Анкерсмит предложил новую методологию философии истории назвать «историческим письмом», где нарратив задается художественным языком и личным опытом автора. Если «старая» философия акцентировала внимание на связи между авторской интенцией и текстом, то «новая» – на связи между текстом и его чтением. То есть в центр исторической работы поставлен текст, но не как объект изучения и интерпретации историка, а как то, на что смотрит читатель. Это понимание текста как цельности, неразложимой «на отдельные утверждения об исторических событиях», диктует необходимость особого «текстуального» механизма, обращающего внимание на ирревалентные детали и маргинальные нюансы. В «текстуальный» механизм входят основные понятия и приемы неофрейдизма, современного литературного и философского постструктурализма, деконструктивизма, лингвистики и философии языка. Предметом исследования «новой философии истории» становится исторический текст в целом, а не его отдельные утверждения. Для Анкерсмита не философия и наука являются основой историописания, а наоборот, история становится основой философии. Большая роль здесь отводится литературе и искусству (например, реализму поп-арта), откуда вытекает эстетическая природа историописания. Спецификой постмодернистского взгляда на историописание объявляется «деконструкция модернистского различия между языком и миром» [Анкерсмит, 2003а. С. 30, 32–36].

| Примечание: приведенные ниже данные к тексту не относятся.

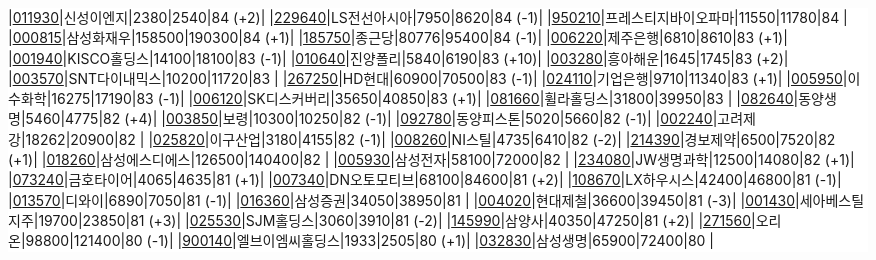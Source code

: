 |[011930](https://finance.daum.net/quotes/A011930)|신성이엔지|2380|2540|84 (+2)|
|[229640](https://finance.daum.net/quotes/A229640)|LS전선아시아|7950|8620|84 (-1)|
|[950210](https://finance.daum.net/quotes/A950210)|프레스티지바이오파마|11550|11780|84 |
|[000815](https://finance.daum.net/quotes/A000815)|삼성화재우|158500|190300|84 (+1)|
|[185750](https://finance.daum.net/quotes/A185750)|종근당|80776|95400|84 (-1)|
|[006220](https://finance.daum.net/quotes/A006220)|제주은행|6810|8610|83 (+1)|
|[001940](https://finance.daum.net/quotes/A001940)|KISCO홀딩스|14100|18100|83 (-1)|
|[010640](https://finance.daum.net/quotes/A010640)|진양폴리|5840|6190|83 (+10)|
|[003280](https://finance.daum.net/quotes/A003280)|흥아해운|1645|1745|83 (+2)|
|[003570](https://finance.daum.net/quotes/A003570)|SNT다이내믹스|10200|11720|83 |
|[267250](https://finance.daum.net/quotes/A267250)|HD현대|60900|70500|83 (-1)|
|[024110](https://finance.daum.net/quotes/A024110)|기업은행|9710|11340|83 (+1)|
|[005950](https://finance.daum.net/quotes/A005950)|이수화학|16275|17190|83 (-1)|
|[006120](https://finance.daum.net/quotes/A006120)|SK디스커버리|35650|40850|83 (+1)|
|[081660](https://finance.daum.net/quotes/A081660)|휠라홀딩스|31800|39950|83 |
|[082640](https://finance.daum.net/quotes/A082640)|동양생명|5460|4775|82 (+4)|
|[003850](https://finance.daum.net/quotes/A003850)|보령|10300|10250|82 (-1)|
|[092780](https://finance.daum.net/quotes/A092780)|동양피스톤|5020|5660|82 (-1)|
|[002240](https://finance.daum.net/quotes/A002240)|고려제강|18262|20900|82 |
|[025820](https://finance.daum.net/quotes/A025820)|이구산업|3180|4155|82 (-1)|
|[008260](https://finance.daum.net/quotes/A008260)|NI스틸|4735|6410|82 (-2)|
|[214390](https://finance.daum.net/quotes/A214390)|경보제약|6500|7520|82 (+1)|
|[018260](https://finance.daum.net/quotes/A018260)|삼성에스디에스|126500|140400|82 |
|[005930](https://finance.daum.net/quotes/A005930)|삼성전자|58100|72000|82 |
|[234080](https://finance.daum.net/quotes/A234080)|JW생명과학|12500|14080|82 (+1)|
|[073240](https://finance.daum.net/quotes/A073240)|금호타이어|4065|4635|81 (+1)|
|[007340](https://finance.daum.net/quotes/A007340)|DN오토모티브|68100|84600|81 (+2)|
|[108670](https://finance.daum.net/quotes/A108670)|LX하우시스|42400|46800|81 (-1)|
|[013570](https://finance.daum.net/quotes/A013570)|디와이|6890|7050|81 (-1)|
|[016360](https://finance.daum.net/quotes/A016360)|삼성증권|34050|38950|81 |
|[004020](https://finance.daum.net/quotes/A004020)|현대제철|36600|39450|81 (-3)|
|[001430](https://finance.daum.net/quotes/A001430)|세아베스틸지주|19700|23850|81 (+3)|
|[025530](https://finance.daum.net/quotes/A025530)|SJM홀딩스|3060|3910|81 (-2)|
|[145990](https://finance.daum.net/quotes/A145990)|삼양사|40350|47250|81 (+2)|
|[271560](https://finance.daum.net/quotes/A271560)|오리온|98800|121400|80 (-1)|
|[900140](https://finance.daum.net/quotes/A900140)|엘브이엠씨홀딩스|1933|2505|80 (+1)|
|[032830](https://finance.daum.net/quotes/A032830)|삼성생명|65900|72400|80 |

Американский историк и литературный критик Хайден Уайт (р. 1928), выдвинувший идею «историографического стиля» в философии истории (cм.: [Уайт, 2002]), выделил пять уровней концептуализации исторического материала, первые два из которых представляют собой селекцию и обработку исторических данных: хроники, повествование, сюжетный аргумент (эстетика), объяснительный аргумент (наука) и онтологическая импликация (этика). В особый уровень им выделяется тропологическая стратегия. В частности, для страт 3–5 были предложены четыре возможных способа артикуляции фактов для получения исследовательского результата (см. рис. 1.2). Здесь очевидно влияние теории канадского филолога Нортропа Фрая (1912–1991), выделявшего четыре ключевых «мифа» (мировоззренческих жанра) (см.: [Fгуе, 1957]). Кроме того, американский философ и литературовед Кеннет Берк (1897–1993), занимаясь теорией комедии, выдвинул тезис о возможности представить любое историческое событие в пяти базисных драматических категориях: «действия», «деятеля», «сцены» или «фона», «цели действия» и его «инструментария». При этом различие видений и способов изложения истории во многом обусловлено возможностью фокусироваться на разных категориях этой драматической грамматики, с достаточной свободой распределяя по ним явления и концепты. Тем самым со смещением фокусировки и перераспределением наполнения отдельных категорий образы истории кардинально трансформируются (см.: [Burke, 1969]).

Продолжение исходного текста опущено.